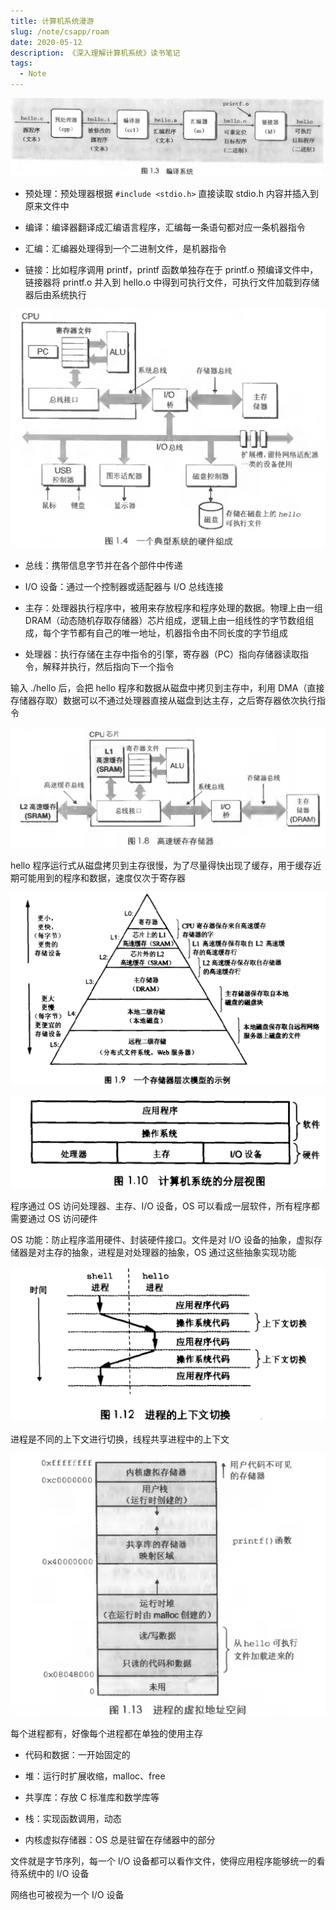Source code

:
 ```yaml
---
title: 计算机系统漫游
slug: /note/csapp/roam
date: 2020-05-12
description: 《深入理解计算机系统》读书笔记
tags:
  - Note
---
```


![编译系统](./images/1-compiler.png)

- 预处理：预处理器根据 `#include <stdio.h>` 直接读取 stdio.h 内容并插入到原来文件中

- 编译：编译器翻译成汇编语言程序，汇编每一条语句都对应一条机器指令

- 汇编：汇编器处理得到一个二进制文件，是机器指令

- 链接：比如程序调用 printf，printf 函数单独存在于 printf.o 预编译文件中，链接器将 printf.o 并入到 hello.o 中得到可执行文件，可执行文件加载到存储器后由系统执行

![硬件组成](./images/1-hardware.png)

- 总线：携带信息字节并在各个部件中传递

- I/O 设备：通过一个控制器或适配器与 I/O 总线连接

- 主存：处理器执行程序中，被用来存放程序和程序处理的数据。物理上由一组 DRAM（动态随机存取存储器）芯片组成，逻辑上由一组线性的字节数组组成，每个字节都有自己的唯一地址，机器指令由不同长度的字节组成

- 处理器：执行存储在主存中指令的引擎，寄存器（PC）指向存储器读取指令，解释并执行，然后指向下一个指令

输入 ./hello 后，会把 hello 程序和数据从磁盘中拷贝到主存中，利用 DMA（直接存储器存取）数据可以不通过处理器直接从磁盘到达主存，之后寄存器依次执行指令

![高速缓存](./images/1-cache.png)

hello 程序运行式从磁盘拷贝到主存很慢，为了尽量得快出现了缓存，用于缓存近期可能用到的程序和数据，速度仅次于寄存器

![存储器层次模型](./images/1-storage.png)

![计算机系统分层视图](./images/1-os.png)

程序通过 OS 访问处理器、主存、I/O 设备，OS 可以看成一层软件，所有程序都需要通过 OS 访问硬件

OS 功能：防止程序滥用硬件、封装硬件接口。文件是对 I/O 设备的抽象，虚拟存储器是对主存的抽象，进程是对处理器的抽象，OS 通过这些抽象实现功能

![进程](./images/1-process.png)

进程是不同的上下文进行切换，线程共享进程中的上下文

![进程的虚拟地址空间](./images/1-mem.png)

每个进程都有，好像每个进程都在单独的使用主存

- 代码和数据：一开始固定的

- 堆：运行时扩展收缩，malloc、free

- 共享库：存放 C 标准库和数学库等

- 栈：实现函数调用，动态

- 内核虚拟存储器：OS 总是驻留在存储器中的部分

文件就是字节序列，每一个 I/O 设备都可以看作文件，使得应用程序能够统一的看待系统中的 I/O 设备

网络也可被视为一个 I/O 设备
---+---
What the exercise asks » Go through the entries line by line and count those with "images". Give only the count.

Answer box » 7